BEGIN

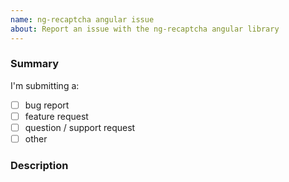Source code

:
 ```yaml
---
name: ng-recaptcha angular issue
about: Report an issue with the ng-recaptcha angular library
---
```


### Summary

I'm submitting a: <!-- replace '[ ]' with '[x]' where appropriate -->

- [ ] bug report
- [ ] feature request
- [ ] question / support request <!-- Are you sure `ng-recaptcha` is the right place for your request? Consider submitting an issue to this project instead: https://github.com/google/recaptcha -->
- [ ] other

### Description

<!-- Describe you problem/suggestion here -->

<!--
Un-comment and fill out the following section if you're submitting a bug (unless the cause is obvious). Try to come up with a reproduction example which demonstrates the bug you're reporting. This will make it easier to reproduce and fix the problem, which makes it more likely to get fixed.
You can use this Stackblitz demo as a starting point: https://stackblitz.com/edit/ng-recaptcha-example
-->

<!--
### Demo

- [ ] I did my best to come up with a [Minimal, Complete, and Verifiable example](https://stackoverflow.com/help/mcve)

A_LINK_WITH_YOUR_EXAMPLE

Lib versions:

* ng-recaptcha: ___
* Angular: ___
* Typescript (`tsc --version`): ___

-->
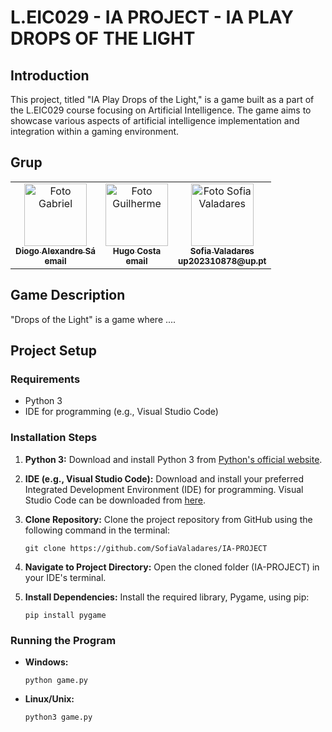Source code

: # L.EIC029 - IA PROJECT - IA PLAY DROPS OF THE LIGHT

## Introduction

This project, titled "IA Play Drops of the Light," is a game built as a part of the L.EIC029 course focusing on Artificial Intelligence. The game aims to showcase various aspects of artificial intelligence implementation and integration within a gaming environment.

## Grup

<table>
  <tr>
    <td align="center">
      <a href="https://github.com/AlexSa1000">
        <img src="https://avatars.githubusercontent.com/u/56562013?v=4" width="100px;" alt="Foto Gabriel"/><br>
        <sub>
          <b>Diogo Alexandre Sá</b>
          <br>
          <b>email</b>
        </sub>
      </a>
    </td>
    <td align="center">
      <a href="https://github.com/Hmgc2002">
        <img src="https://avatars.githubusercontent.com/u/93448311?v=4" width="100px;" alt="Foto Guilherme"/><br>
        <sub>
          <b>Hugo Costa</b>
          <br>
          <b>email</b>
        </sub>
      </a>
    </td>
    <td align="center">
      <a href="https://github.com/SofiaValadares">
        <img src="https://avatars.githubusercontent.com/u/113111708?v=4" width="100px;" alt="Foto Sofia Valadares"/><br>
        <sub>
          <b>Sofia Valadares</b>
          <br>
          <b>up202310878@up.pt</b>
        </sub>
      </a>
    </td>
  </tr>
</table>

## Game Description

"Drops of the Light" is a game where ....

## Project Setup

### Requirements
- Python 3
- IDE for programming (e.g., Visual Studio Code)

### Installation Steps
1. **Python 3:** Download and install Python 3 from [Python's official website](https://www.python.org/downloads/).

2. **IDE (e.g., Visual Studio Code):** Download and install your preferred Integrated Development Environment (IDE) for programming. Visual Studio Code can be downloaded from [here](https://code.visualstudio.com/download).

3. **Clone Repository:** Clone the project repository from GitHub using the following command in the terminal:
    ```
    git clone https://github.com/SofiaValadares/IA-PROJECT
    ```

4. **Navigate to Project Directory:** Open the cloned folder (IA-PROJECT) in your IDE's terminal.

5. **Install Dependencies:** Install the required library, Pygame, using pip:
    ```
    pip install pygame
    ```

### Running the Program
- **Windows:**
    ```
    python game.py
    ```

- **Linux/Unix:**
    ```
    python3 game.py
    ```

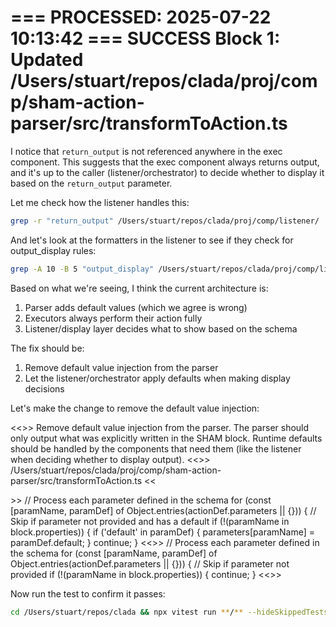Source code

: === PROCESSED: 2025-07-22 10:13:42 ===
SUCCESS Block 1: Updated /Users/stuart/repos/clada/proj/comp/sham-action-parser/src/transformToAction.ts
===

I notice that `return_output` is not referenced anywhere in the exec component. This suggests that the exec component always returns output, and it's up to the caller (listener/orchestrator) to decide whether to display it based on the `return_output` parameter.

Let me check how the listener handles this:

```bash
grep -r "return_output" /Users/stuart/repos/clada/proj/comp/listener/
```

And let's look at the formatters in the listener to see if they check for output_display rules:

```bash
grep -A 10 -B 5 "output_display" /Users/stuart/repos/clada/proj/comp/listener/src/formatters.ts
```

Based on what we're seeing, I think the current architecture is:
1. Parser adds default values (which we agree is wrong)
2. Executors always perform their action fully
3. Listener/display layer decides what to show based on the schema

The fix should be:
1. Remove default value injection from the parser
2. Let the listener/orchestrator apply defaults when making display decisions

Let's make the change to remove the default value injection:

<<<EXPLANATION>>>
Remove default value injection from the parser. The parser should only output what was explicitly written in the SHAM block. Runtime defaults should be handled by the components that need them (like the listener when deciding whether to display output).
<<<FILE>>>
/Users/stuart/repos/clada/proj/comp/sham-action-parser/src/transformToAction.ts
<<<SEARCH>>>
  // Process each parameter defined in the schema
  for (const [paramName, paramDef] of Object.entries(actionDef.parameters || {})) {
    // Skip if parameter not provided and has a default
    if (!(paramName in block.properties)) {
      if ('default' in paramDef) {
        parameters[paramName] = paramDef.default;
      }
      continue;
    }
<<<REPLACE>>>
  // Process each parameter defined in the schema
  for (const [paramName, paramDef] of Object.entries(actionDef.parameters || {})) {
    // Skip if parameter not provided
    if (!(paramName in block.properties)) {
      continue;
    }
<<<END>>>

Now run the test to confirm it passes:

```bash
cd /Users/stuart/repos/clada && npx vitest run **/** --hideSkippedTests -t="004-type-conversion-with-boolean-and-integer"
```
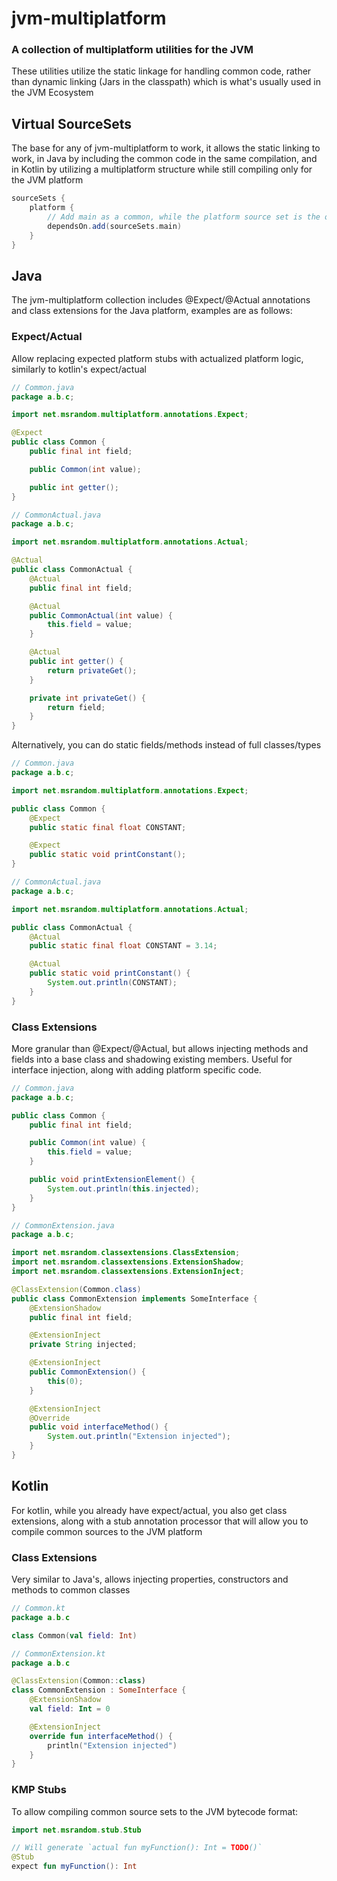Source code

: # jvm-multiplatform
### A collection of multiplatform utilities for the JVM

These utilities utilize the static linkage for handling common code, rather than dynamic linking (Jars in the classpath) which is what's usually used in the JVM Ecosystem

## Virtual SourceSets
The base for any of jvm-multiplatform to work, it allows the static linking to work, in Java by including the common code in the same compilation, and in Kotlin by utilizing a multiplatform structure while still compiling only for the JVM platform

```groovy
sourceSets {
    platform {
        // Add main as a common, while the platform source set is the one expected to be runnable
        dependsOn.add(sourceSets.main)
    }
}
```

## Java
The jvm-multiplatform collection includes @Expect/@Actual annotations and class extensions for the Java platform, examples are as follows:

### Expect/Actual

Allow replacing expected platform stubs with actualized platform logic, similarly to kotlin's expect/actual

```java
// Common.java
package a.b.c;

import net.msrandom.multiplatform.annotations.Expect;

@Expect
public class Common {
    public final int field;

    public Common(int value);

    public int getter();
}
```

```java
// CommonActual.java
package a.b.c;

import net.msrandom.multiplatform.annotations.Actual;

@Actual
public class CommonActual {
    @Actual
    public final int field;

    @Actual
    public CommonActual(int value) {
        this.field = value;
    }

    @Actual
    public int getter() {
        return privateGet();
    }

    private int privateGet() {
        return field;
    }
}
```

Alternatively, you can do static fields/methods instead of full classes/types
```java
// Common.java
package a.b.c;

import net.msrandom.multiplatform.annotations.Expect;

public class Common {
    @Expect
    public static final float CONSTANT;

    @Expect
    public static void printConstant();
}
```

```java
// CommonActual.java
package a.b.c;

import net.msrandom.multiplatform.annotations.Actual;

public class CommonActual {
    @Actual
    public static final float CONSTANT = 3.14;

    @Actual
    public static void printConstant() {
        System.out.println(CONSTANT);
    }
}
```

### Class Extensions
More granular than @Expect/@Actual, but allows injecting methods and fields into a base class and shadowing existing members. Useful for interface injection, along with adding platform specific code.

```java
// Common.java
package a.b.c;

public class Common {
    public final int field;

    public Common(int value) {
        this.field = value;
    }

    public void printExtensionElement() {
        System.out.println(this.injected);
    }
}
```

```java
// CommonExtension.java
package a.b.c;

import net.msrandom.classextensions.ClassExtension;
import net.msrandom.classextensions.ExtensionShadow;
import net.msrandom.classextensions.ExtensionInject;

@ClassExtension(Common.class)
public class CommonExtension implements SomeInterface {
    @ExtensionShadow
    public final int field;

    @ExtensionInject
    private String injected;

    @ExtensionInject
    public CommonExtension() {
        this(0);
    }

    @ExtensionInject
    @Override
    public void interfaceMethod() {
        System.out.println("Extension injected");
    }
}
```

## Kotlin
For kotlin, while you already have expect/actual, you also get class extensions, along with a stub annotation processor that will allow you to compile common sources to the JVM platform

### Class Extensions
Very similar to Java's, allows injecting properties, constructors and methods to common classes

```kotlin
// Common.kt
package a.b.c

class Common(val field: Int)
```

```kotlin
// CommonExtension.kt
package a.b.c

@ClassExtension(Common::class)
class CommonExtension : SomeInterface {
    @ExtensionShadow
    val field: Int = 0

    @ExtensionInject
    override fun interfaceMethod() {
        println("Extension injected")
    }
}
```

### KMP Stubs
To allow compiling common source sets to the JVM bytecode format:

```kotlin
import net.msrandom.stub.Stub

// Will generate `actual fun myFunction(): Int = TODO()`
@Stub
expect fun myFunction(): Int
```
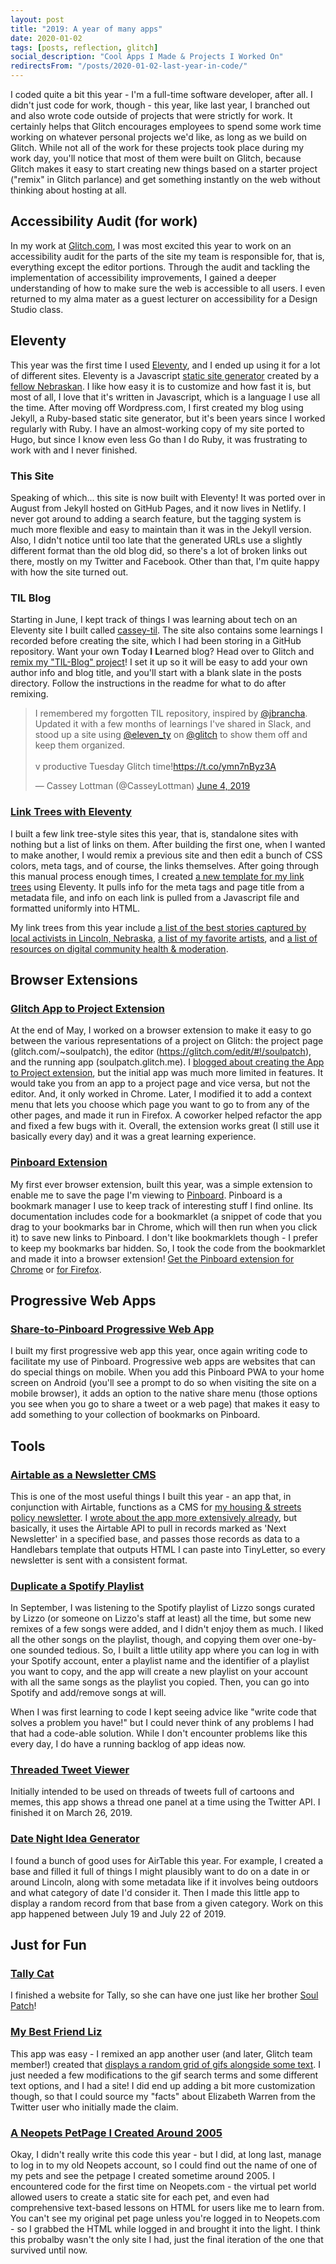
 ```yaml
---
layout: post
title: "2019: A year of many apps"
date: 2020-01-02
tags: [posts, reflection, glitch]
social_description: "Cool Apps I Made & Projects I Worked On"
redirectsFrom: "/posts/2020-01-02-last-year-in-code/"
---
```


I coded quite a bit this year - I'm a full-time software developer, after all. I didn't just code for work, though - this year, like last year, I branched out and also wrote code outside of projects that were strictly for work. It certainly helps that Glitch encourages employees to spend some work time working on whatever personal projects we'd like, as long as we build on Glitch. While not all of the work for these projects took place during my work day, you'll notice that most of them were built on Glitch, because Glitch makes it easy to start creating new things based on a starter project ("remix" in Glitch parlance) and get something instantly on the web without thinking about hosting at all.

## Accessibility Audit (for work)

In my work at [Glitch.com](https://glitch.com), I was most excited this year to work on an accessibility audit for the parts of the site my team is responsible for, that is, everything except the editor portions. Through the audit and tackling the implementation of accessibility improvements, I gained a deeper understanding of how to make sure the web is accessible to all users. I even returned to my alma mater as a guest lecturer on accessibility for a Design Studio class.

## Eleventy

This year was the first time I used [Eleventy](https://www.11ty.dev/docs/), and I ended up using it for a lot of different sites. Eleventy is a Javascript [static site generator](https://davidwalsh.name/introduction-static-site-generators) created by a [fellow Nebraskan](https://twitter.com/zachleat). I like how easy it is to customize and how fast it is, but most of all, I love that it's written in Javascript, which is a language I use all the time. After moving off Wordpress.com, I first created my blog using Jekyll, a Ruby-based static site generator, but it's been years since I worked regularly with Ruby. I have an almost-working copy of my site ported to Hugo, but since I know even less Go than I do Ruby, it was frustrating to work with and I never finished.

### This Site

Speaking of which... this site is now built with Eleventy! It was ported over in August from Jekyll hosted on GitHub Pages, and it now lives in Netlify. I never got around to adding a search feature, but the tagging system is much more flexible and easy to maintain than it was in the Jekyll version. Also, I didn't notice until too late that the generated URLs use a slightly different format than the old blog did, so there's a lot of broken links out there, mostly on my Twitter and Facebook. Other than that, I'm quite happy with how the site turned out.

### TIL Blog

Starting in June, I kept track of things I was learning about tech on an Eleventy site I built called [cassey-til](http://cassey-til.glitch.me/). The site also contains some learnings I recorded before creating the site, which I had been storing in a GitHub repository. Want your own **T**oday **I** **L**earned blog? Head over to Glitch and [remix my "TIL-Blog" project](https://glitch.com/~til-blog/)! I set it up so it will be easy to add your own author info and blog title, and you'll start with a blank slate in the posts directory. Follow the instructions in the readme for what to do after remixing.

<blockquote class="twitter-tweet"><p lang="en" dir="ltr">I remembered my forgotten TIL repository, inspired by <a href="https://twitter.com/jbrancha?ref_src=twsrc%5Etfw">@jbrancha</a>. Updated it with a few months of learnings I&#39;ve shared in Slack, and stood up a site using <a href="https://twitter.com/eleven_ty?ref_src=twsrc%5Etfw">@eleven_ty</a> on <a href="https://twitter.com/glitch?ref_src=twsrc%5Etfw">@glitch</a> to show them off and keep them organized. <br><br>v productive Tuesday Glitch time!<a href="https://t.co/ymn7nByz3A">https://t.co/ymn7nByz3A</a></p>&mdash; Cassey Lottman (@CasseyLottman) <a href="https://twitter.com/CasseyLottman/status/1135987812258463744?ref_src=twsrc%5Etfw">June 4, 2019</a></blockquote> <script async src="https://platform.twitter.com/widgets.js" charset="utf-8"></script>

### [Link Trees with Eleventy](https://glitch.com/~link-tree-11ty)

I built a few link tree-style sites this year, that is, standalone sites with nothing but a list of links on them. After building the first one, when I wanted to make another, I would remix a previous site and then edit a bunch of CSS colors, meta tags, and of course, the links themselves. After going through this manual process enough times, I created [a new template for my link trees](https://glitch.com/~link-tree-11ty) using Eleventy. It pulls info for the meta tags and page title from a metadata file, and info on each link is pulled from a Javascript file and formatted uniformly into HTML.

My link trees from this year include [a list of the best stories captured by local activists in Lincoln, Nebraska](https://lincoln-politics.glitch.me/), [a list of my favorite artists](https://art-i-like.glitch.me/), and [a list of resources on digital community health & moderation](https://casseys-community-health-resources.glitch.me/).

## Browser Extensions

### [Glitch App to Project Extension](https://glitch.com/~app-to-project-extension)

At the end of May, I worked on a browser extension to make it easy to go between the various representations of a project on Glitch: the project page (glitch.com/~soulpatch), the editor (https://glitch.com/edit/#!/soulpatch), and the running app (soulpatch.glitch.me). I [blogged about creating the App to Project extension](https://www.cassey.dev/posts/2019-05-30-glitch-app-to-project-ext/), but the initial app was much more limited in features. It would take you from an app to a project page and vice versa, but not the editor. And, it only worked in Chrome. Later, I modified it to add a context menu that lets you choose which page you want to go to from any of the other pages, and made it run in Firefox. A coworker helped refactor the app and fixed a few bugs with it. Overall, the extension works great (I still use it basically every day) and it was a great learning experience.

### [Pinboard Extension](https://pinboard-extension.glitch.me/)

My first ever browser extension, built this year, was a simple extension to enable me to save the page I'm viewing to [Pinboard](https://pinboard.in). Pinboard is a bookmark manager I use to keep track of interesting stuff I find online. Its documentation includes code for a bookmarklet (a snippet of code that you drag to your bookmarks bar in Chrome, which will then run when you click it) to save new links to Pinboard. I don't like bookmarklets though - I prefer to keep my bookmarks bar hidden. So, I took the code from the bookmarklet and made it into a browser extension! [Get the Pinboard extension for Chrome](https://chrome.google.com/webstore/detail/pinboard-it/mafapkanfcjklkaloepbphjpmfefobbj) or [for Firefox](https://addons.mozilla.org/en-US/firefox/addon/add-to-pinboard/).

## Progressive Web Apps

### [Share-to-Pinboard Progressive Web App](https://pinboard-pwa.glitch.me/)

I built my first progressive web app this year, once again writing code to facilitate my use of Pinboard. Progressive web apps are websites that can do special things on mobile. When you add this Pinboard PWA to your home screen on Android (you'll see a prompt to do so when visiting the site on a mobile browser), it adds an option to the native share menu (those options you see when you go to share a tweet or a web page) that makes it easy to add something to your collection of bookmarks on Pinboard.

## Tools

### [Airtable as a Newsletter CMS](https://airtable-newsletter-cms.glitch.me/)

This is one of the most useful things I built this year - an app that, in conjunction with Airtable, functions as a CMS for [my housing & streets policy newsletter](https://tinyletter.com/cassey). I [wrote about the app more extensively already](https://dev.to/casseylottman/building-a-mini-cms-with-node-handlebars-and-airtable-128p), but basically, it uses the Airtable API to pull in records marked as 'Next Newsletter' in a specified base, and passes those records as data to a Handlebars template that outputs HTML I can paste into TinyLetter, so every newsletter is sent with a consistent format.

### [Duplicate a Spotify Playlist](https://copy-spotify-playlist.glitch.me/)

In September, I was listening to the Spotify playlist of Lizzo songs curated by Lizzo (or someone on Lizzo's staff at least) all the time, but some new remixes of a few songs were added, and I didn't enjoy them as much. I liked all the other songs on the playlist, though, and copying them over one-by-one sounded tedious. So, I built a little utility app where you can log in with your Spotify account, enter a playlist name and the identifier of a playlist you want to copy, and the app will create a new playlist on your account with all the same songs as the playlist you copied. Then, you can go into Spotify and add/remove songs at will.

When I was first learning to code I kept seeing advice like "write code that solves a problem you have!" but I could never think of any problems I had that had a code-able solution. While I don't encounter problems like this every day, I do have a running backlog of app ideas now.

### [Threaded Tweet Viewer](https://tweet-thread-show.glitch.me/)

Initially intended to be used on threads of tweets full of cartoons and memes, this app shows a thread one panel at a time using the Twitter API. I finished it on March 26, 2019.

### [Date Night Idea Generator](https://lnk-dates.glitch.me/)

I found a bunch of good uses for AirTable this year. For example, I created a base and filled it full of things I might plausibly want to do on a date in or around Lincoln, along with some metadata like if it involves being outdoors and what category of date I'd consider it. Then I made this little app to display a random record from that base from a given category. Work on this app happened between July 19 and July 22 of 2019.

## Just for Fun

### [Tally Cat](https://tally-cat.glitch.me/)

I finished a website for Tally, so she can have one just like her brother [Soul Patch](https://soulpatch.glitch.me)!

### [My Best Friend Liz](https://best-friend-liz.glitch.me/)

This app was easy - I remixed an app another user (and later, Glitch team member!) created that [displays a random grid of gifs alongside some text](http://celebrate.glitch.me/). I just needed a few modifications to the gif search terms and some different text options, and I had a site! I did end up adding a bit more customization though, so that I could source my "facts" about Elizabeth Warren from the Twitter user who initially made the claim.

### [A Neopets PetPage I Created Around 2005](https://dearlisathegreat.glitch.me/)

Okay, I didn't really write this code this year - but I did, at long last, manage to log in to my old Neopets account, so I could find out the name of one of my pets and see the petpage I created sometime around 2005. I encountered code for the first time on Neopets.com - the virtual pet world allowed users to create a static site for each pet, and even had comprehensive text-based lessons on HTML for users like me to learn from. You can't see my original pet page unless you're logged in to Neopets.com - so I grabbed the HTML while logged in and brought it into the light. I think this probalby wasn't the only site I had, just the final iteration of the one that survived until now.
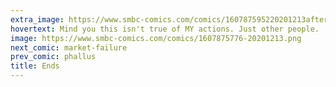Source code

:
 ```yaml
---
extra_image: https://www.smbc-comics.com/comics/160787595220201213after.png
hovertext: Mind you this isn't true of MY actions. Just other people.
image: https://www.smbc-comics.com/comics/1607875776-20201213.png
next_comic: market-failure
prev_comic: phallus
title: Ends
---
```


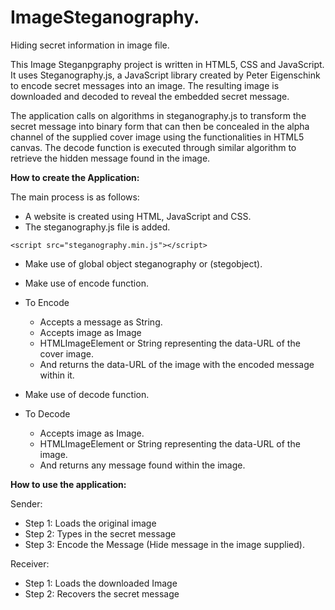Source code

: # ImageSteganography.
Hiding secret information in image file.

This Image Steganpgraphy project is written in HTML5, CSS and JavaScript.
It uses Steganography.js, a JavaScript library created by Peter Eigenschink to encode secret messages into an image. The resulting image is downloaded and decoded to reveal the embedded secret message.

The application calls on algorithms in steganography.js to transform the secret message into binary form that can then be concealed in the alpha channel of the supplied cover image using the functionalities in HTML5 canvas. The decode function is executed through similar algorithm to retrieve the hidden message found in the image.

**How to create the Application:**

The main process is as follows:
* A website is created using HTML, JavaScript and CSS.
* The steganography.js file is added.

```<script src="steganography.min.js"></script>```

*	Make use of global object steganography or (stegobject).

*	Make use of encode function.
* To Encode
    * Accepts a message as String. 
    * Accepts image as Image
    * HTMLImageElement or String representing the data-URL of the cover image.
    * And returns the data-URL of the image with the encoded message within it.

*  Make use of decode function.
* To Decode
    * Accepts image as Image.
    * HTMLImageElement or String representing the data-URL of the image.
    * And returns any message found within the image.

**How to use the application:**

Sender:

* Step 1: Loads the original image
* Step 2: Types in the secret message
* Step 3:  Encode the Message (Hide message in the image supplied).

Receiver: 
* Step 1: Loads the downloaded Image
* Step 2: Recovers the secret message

END

> _Assignment_: Lines that contain "printConstant" are the result; find them in the entries above and copy each one.

> _Response below_:
    public static void printConstant();
    public static void printConstant() {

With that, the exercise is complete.